Datametodo Gestão Contábil SS Ltda, registered under Tax ID No. 64.017.502/0001-08, headquartered at Av. Jurubatuba, 318, Brooklin, São Paulo - SP, ZIP 04583-100, is committed to protecting the personal data of its clients and website visitors, in compliance with the Brazilian General Data Protection Law (LGPD - Law No. 13.709/2018).

This Privacy Policy describes how we collect, use, store, and protect your personal and financial information in the context of accounting and financial management services.

2. Data Collected

We may collect the following information:

• Identification data: Full name, Tax ID (CPF), Company Tax ID (CNPJ), date of birth, nationality
• Contact data: Email, phone number, commercial address, residential address
• Financial data: Bank account information, financial statements, transaction records
• Tax data: Tax returns, deductions, fiscal information, tax identification numbers
• Business data: Company information, corporate structure, business activities, revenue data
• Employment data: Payroll information, employee records (when applicable)
• Legal documentation: Contracts, articles of incorporation, business licenses
• Payment data: Information necessary for service billing and payment processing
• Browsing data: IP address, browser type, pages visited

3. Purpose of Data Processing

The collected data is used to:

• Provide accounting and bookkeeping services
• Prepare and file tax returns and compliance documents
• Conduct financial analysis and reporting
• Provide business advisory and consulting services
• Process payroll and employment documentation
• Perform financial audits and reviews
• Ensure regulatory compliance and reporting
• Communicate with tax authorities on client's behalf
• Process service payments and issue invoices
• Provide customer service and support
• Comply with legal, fiscal, and professional obligations
• Maintain professional liability insurance requirements

4. Legal Basis for Processing

Data processing is performed based on:

• Consent: When you expressly authorize the use of your data
• Contract execution: To fulfill accounting service contracts
• Legal obligation: To comply with tax laws, accounting standards, and regulatory requirements
• Legitimate interest: For professional service delivery and client relationship management
• Protection of credit: For credit analysis when applicable

5. Data Sharing

Datametodo does not sell or commercialize personal or financial data.
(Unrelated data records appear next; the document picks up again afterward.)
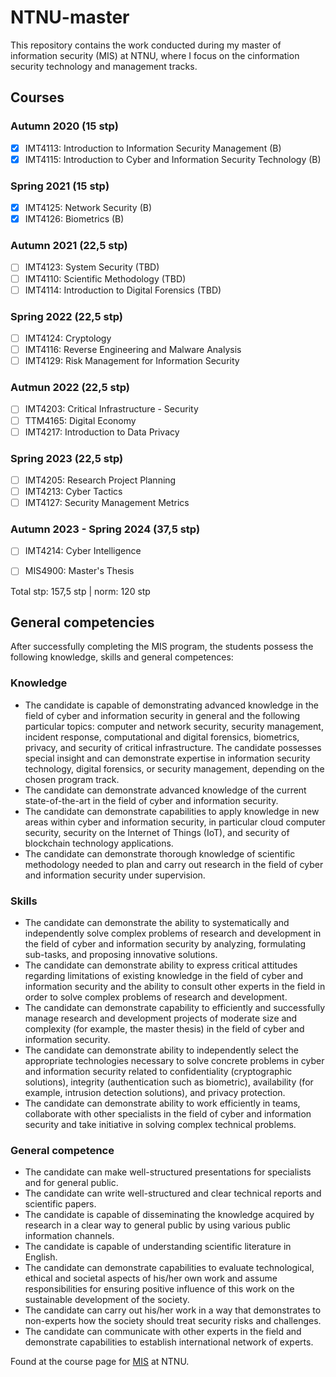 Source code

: # NTNU-master
This repository contains the work conducted during my master of information security (MIS) at NTNU, where I focus on the cinformation security technology and management tracks.
## Courses
### Autumn 2020 (15 stp)
- [X] IMT4113: Introduction to Information Security Management (B)
- [X] IMT4115: Introduction to Cyber and Information Security Technology (B)

### Spring 2021 (15 stp)
- [X] IMT4125: Network Security (B)
- [X] IMT4126: Biometrics (B)

### Autumn 2021 (22,5 stp)
- [ ] IMT4123: System Security (TBD)
- [ ] IMT4110: Scientific Methodology (TBD)
- [ ] IMT4114: Introduction to Digital Forensics (TBD)

### Spring 2022 (22,5 stp)
- [ ] IMT4124: Cryptology
- [ ] IMT4116: Reverse Engineering and Malware Analysis
- [ ] IMT4129: Risk Management for Information Security

### Autmun 2022 (22,5 stp)
- [ ] IMT4203: Critical Infrastructure - Security
- [ ] TTM4165: Digital Economy 
- [ ] IMT4217: Introduction to Data Privacy

### Spring 2023 (22,5 stp)
- [ ] IMT4205: Research Project Planning
- [ ] IMT4213: Cyber Tactics
- [ ] IMT4127: Security Management Metrics 

### Autumn 2023 - Spring 2024 (37,5 stp)
- [ ] IMT4214: Cyber Intelligence
- [ ] MIS4900: Master's Thesis


Total stp: 157,5 stp | norm: 120 stp

## General competencies
After successfully completing the MIS program, the students possess the following knowledge, skills and general competences:

### Knowledge

- The candidate is capable of demonstrating advanced knowledge in the field of cyber and information security in general and the following particular topics: computer and network security, security management, incident response, computational and digital forensics, biometrics, privacy, and security of critical infrastructure. The candidate possesses special insight and can demonstrate expertise in information security technology, digital forensics, or security management, depending on the chosen program track.
- The candidate can demonstrate advanced knowledge of the current state-of-the-art in the field of cyber and information security.
- The candidate can demonstrate capabilities to apply knowledge in new areas within cyber and information security, in particular cloud computer security, security on the Internet of Things (IoT), and security of blockchain technology applications.
- The candidate can demonstrate thorough knowledge of scientific methodology needed to plan and carry out research in the field of cyber and information security under supervision.
 
### Skills

- The candidate can demonstrate the ability to systematically and independently solve complex problems of research and development in the field of cyber and information security by analyzing, formulating sub-tasks, and proposing innovative solutions.
- The candidate can demonstrate ability to express critical attitudes regarding limitations of existing knowledge in the field of cyber and information security and the ability to consult other experts in the field in order to solve complex problems of research and development.
- The candidate can demonstrate capability to efficiently and successfully manage research and development projects of moderate size and complexity (for example, the master thesis) in the field of cyber and information security.
- The candidate can demonstrate ability to independently select the appropriate technologies necessary to solve concrete problems in cyber and information security related to confidentiality (cryptographic solutions), integrity (authentication such as biometric), availability (for example, intrusion detection solutions), and privacy protection.
- The candidate can demonstrate ability to work efficiently in teams, collaborate with other specialists in the field of cyber and information security and take initiative in solving complex technical problems.
 
### General competence

- The candidate can make well-structured presentations for specialists and for general public.
- The candidate can write well-structured and clear technical reports and scientific papers.
- The candidate is capable of disseminating the knowledge acquired by research in a clear way to general public by using various public information channels.
- The candidate is capable of understanding scientific literature in English.
- The candidate can demonstrate capabilities to evaluate technological, ethical and societal aspects of his/her own work and assume responsibilities for ensuring positive influence of this work on the sustainable development of the society.
- The candidate can carry out his/her work in a way that demonstrates to non-experts how the society should treat security risks and challenges.
- The candidate can communicate with other experts in the field and demonstrate capabilities to establish international network of experts.

Found at the course page for [MIS](https://www.ntnu.edu/studies/mis/learning-outcome) at NTNU.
We may share data only with:

• Tax authorities: Federal Revenue Service, State and Municipal tax agencies for compliance reporting
• Regulatory bodies: Accounting Regulatory Council (CRC), professional oversight entities
• Financial institutions: Banks and payment processors for transaction processing
• Government agencies: When required for business registration, licenses, and permits
• External auditors: For audit and compliance review purposes (with client consent)
• Legal counsel: For legal advice and representation
• Service providers: Cloud accounting software, secure data storage, IT infrastructure
• Insurance providers: For professional liability insurance purposes
• Legal authorities: When required by law, court order, or legal process

6. Data Security

We implement rigorous technical and organizational measures to protect your sensitive financial data:

• End-to-end encryption of all financial and tax data
• Secure cloud storage with redundant backups
• Multi-factor authentication for all systems
• Access controls limited to authorized personnel only
• Encrypted communication channels for data transmission
• Regular security audits and penetration testing
• Employee training on data protection and professional secrecy
• Confidentiality agreements with all staff and partners
• Physical security for on-premises servers and documents
• Incident response and data breach protocols
• Professional indemnity insurance coverage

7. Your Rights as Data Subject

Under LGPD, you have the following rights:

• Confirmation and access: Confirm the existence of processing and access your data
• Correction: Request correction of incomplete, inaccurate, or outdated data
• Anonymization, blocking, or deletion: Request removal of unnecessary data (subject to legal retention requirements)
• Portability: Request data portability in structured format
• Deletion: Request deletion of data processed with consent (subject to legal and professional obligations)
• Information: Obtain information about data sharing and processing
• Revocation: Revoke consent (subject to contractual and legal obligations)
• Opposition: Object to processing in specific circumstances

8. Cookies and Similar Technologies

We use cookies to improve your browsing experience and website functionality. You can configure your browser to refuse cookies.

9. Data Retention

We retain your data for the time necessary to:

• Fulfill the purposes described in this policy
• Duration of the service relationship
• Financial records: minimum 5 years as required by tax law
• Tax documents: 5 years from tax filing date
• Accounting records: as required by Brazilian Commercial Code and accounting standards
• Legal prescription periods (generally 5-10 years for accounting documentation)
• Professional regulatory requirements (CRC standards)
• Professional liability insurance requirements
• Exercise of legal rights and defense against claims

After these periods, data will be securely deleted or anonymized, except where longer retention is required by law or professional standards.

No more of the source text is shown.